+++ WORKING DATA
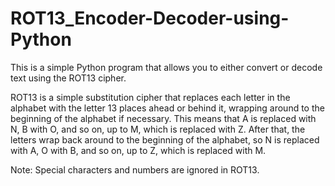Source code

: # ROT13_Encoder-Decoder-using-Python

This is a simple Python program that allows you to either convert or decode text using the ROT13 cipher.

ROT13 is a simple substitution cipher that replaces each letter in the alphabet with the letter 13 places ahead or behind it, wrapping around to the beginning of the alphabet if necessary. 
This means that A is replaced with N, B with O, and so on, up to M, which is replaced with Z. After that, the letters wrap back around to the beginning of the alphabet, so N is replaced with A, O with B, and so on, up to Z, which is replaced with M.

Note: Special characters and numbers are ignored in ROT13.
++++++
#### [WORK ORDER]
The count, and nothing else: how many lines of the entries contain the word "beginning"?

#### [THE COMPLETED TASK]
2